Task statement:
All the data beneath this line is to be reproduced exactly.

══ Provided material

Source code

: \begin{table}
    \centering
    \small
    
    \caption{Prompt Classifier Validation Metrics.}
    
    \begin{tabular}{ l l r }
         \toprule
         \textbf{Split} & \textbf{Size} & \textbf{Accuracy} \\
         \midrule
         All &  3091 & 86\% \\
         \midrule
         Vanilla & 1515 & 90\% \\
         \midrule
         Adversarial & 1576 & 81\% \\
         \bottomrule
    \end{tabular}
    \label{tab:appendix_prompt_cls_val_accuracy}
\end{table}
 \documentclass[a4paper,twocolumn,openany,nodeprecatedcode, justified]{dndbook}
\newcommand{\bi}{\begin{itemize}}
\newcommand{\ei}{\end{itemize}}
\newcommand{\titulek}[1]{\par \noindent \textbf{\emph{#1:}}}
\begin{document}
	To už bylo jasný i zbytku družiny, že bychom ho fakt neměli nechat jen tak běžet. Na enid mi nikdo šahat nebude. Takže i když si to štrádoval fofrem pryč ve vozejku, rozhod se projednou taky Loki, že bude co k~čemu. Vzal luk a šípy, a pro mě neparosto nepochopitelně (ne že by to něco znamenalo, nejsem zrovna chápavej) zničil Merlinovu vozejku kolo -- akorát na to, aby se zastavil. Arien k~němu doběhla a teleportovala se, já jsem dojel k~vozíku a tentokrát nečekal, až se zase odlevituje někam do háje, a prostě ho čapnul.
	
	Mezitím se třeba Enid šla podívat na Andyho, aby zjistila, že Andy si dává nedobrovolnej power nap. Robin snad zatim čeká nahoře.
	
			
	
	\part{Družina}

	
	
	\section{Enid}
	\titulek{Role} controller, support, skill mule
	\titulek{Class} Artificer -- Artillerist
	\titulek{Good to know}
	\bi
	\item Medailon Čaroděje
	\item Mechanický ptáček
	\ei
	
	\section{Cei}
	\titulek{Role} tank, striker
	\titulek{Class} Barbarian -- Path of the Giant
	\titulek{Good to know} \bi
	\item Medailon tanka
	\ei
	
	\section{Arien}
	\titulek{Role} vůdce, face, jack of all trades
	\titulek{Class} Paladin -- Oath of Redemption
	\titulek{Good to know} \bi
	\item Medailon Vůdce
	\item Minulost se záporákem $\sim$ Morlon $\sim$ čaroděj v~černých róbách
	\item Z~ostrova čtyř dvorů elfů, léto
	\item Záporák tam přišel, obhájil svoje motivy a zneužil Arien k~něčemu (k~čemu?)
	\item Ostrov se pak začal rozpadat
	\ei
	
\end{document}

════

Written answer:
Source code

: \begin{table}
    \centering
    \small
    
    \caption{Prompt Classifier Validation Metrics.}
    
    \begin{tabular}{ l l r }
         \toprule
         \textbf{Split} & \textbf{Size} & \textbf{Accuracy} \\
         \midrule
         All &  3091 & 86\% \\
         \midrule
         Vanilla & 1515 & 90\% \\
         \midrule
         Adversarial & 1576 & 81\% \\
         \bottomrule
    \end{tabular}
    \label{tab:appendix_prompt_cls_val_accuracy}
\end{table}
 \documentclass[a4paper,twocolumn,openany,nodeprecatedcode, justified]{dndbook}
\newcommand{\bi}{\begin{itemize}}
\newcommand{\ei}{\end{itemize}}
\newcommand{\titulek}[1]{\par \noindent \textbf{\emph{#1:}}}
\begin{document}
	To už bylo jasný i zbytku družiny, že bychom ho fakt neměli nechat jen tak běžet. Na enid mi nikdo šahat nebude. Takže i když si to štrádoval fofrem pryč ve vozejku, rozhod se projednou taky Loki, že bude co k~čemu. Vzal luk a šípy, a pro mě neparosto nepochopitelně (ne že by to něco znamenalo, nejsem zrovna chápavej) zničil Merlinovu vozejku kolo -- akorát na to, aby se zastavil. Arien k~němu doběhla a teleportovala se, já jsem dojel k~vozíku a tentokrát nečekal, až se zase odlevituje někam do háje, a prostě ho čapnul.
	
	Mezitím se třeba Enid šla podívat na Andyho, aby zjistila, že Andy si dává nedobrovolnej power nap. Robin snad zatim čeká nahoře.
	
			
	
	\part{Družina}

	
	
	\section{Enid}
	\titulek{Role} controller, support, skill mule
	\titulek{Class} Artificer -- Artillerist
	\titulek{Good to know}
	\bi
	\item Medailon Čaroděje
	\item Mechanický ptáček
	\ei
	
	\section{Cei}
	\titulek{Role} tank, striker
	\titulek{Class} Barbarian -- Path of the Giant
	\titulek{Good to know} \bi
	\item Medailon tanka
	\ei
	
	\section{Arien}
	\titulek{Role} vůdce, face, jack of all trades
	\titulek{Class} Paladin -- Oath of Redemption
	\titulek{Good to know} \bi
	\item Medailon Vůdce
	\item Minulost se záporákem $\sim$ Morlon $\sim$ čaroděj v~černých róbách
	\item Z~ostrova čtyř dvorů elfů, léto
	\item Záporák tam přišel, obhájil svoje motivy a zneužil Arien k~něčemu (k~čemu?)
	\item Ostrov se pak začal rozpadat
	\ei
	
\end{document}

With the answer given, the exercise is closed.